ノッチなしシャルピー衝撃強度が30kJ/m2以上35kJ/m2未満を△、35kJ/m2以上37kJ/m2未満を〇、37kJ/m2以上を◎と判断した。
【0084】
<荷重撓み温度>
得られた各種樹脂組成物のペレットをそれぞれ100℃で4時間乾燥した後に、射出成型機(ファナック株式会社製ROBOSHOT α-S100iA)を用いて設定温度260℃の条件下でISO試験法に準じた厚み4mmのダンベル状成形品を作製し、さらにノッチ加工機(安田精機社製No.189-PNCA)を用いて、長さ80mm、幅10mm、厚さ4mmの試験片を作製した。得られた試験片をHDT試験装置(東洋精機社製HDT試験装置)を用いてISO75-2に準じ荷重撓み温度を測定した。試験片に加える曲げ応力は、1.8MPaとした。荷重撓み温度が110℃以上の場合に耐熱性に優れると判断した。
【0085】
<熱安定性>
得られた各種樹脂組成物のペレットを100℃×4時間の条件にて事前に乾燥を行った後、射出成形機(ファナック(株)製、ROBOSHOT S2000i100B)を用い、成形温度260℃の条件にて5分間滞留前後の平板試験片(縦80mm、横50mm、厚み2mm)を作製後、分光測色計(村上色彩研究所社製CMS-35SP)により、YIの変化(ΔYI)を測定した。ΔYIとは、滞留前後の黄味の程度の差を表し、ΔYIが小さい程、変色は小さく熱安定性に優れている。
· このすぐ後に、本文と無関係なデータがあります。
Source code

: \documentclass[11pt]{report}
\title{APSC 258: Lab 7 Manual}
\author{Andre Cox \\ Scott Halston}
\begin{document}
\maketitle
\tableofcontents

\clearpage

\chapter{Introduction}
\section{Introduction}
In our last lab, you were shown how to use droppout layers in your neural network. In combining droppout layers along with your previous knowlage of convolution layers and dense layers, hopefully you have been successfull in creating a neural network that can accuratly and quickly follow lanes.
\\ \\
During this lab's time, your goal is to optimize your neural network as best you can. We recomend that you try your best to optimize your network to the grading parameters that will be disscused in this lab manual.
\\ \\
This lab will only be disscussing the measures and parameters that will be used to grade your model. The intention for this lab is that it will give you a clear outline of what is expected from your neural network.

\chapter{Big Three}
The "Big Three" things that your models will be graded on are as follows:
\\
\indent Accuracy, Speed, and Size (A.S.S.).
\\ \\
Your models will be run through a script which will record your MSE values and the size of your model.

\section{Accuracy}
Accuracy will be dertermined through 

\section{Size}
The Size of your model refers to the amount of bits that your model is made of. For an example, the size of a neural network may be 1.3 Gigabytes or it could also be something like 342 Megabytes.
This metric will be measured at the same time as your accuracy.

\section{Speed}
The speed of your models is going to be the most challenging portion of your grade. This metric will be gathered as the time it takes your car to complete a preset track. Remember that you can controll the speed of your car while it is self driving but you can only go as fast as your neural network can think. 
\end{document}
なお、ΔYIが2.0未満の場合に〇、2.0以上の場合に×と判断した。
【0086】
【0087】
【0088】
表1に示したように、実施例1~17のポリカーボネート樹脂組成物では、曲げ強度、衝撃強度、耐熱性、熱安定性に優れた成形品を作製することができた。一方、比較例1~8のポリカーボネート樹脂組成物では、曲げ強度、衝撃強度、耐熱性、熱安定性のいずれかに劣る成形品しか作製することができなかった。
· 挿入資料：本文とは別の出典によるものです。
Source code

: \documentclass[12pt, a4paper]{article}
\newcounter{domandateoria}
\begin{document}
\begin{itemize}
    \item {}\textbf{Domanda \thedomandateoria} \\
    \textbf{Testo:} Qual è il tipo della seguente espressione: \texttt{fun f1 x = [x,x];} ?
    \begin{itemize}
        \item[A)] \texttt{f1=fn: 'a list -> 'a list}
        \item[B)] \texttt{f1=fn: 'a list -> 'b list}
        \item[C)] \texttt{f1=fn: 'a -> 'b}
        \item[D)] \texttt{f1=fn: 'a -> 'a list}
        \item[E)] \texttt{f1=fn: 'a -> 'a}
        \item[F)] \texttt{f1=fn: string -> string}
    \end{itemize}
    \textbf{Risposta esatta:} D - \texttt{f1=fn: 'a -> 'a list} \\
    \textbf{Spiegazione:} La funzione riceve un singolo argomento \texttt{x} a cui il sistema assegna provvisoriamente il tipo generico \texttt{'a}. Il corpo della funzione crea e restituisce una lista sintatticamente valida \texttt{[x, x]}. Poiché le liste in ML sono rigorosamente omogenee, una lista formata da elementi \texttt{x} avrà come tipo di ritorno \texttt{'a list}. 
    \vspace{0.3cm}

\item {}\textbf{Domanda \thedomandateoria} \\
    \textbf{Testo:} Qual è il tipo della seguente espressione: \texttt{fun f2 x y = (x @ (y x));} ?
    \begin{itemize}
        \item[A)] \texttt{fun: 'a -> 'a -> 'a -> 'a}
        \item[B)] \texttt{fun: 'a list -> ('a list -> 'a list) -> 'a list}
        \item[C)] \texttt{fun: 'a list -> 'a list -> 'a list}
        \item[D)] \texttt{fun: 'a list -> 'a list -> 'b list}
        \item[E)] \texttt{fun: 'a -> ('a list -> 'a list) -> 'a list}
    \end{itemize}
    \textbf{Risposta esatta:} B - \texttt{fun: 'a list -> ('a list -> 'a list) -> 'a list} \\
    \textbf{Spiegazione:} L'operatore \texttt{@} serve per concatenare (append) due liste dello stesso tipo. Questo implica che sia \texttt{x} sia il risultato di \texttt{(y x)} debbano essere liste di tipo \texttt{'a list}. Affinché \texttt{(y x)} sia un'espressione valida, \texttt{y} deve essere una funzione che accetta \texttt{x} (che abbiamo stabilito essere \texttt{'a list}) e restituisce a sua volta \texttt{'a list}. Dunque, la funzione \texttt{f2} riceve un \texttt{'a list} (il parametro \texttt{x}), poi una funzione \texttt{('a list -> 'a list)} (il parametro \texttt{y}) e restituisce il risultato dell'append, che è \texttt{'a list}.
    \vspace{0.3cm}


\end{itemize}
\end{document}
本発明のガラス繊維強化ポリカーボネート樹脂組成物は、曲げ強度、衝撃強度、耐熱性、熱安定性に優れるため、その産業上の利用価値は高い。例えば、車載用部品、電気・電子部品に好適に適用することができる。なかでも、タッチペン筐体、タブレット筐体、携帯筐体、スマホ筐体などの電気機器や電子機器に使用される薄肉筐体、レンズ鏡筒部品、カメラ部材に好適に適用することができる。